*** Opening of Supplied entries ***
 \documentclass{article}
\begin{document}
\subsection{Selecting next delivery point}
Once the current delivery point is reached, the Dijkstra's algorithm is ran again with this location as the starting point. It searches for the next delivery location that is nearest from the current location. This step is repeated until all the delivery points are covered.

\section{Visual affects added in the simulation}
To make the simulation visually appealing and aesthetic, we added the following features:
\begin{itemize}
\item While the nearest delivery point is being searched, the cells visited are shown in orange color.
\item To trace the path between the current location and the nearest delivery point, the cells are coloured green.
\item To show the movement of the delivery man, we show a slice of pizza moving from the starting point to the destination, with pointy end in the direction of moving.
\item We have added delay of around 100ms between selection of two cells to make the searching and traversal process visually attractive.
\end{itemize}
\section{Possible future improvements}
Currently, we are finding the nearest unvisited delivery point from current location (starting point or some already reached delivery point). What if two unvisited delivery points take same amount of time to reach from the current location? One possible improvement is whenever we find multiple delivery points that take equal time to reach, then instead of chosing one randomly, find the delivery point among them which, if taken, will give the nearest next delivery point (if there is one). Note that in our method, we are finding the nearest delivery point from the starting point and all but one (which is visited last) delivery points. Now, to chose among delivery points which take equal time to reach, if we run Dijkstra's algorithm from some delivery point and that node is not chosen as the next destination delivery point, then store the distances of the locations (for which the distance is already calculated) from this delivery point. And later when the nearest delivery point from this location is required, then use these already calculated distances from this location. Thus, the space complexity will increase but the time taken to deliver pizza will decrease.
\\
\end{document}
*** Close of Supplied entries ***
§ Task item
I'd like the entries above reproduced in full, exactly as they stand.

§ Exercise output
 \documentclass{article}
\begin{document}
\subsection{Selecting next delivery point}
Once the current delivery point is reached, the Dijkstra's algorithm is ran again with this location as the starting point. It searches for the next delivery location that is nearest from the current location. This step is repeated until all the delivery points are covered.

\section{Visual affects added in the simulation}
To make the simulation visually appealing and aesthetic, we added the following features:
\begin{itemize}
\item While the nearest delivery point is being searched, the cells visited are shown in orange color.
\item To trace the path between the current location and the nearest delivery point, the cells are coloured green.
\item To show the movement of the delivery man, we show a slice of pizza moving from the starting point to the destination, with pointy end in the direction of moving.
\item We have added delay of around 100ms between selection of two cells to make the searching and traversal process visually attractive.
\end{itemize}
\section{Possible future improvements}
Currently, we are finding the nearest unvisited delivery point from current location (starting point or some already reached delivery point). What if two unvisited delivery points take same amount of time to reach from the current location? One possible improvement is whenever we find multiple delivery points that take equal time to reach, then instead of chosing one randomly, find the delivery point among them which, if taken, will give the nearest next delivery point (if there is one). Note that in our method, we are finding the nearest delivery point from the starting point and all but one (which is visited last) delivery points. Now, to chose among delivery points which take equal time to reach, if we run Dijkstra's algorithm from some delivery point and that node is not chosen as the next destination delivery point, then store the distances of the locations (for which the distance is already calculated) from this delivery point. And later when the nearest delivery point from this location is required, then use these already calculated distances from this location. Thus, the space complexity will increase but the time taken to deliver pizza will decrease.
\\
\end{document}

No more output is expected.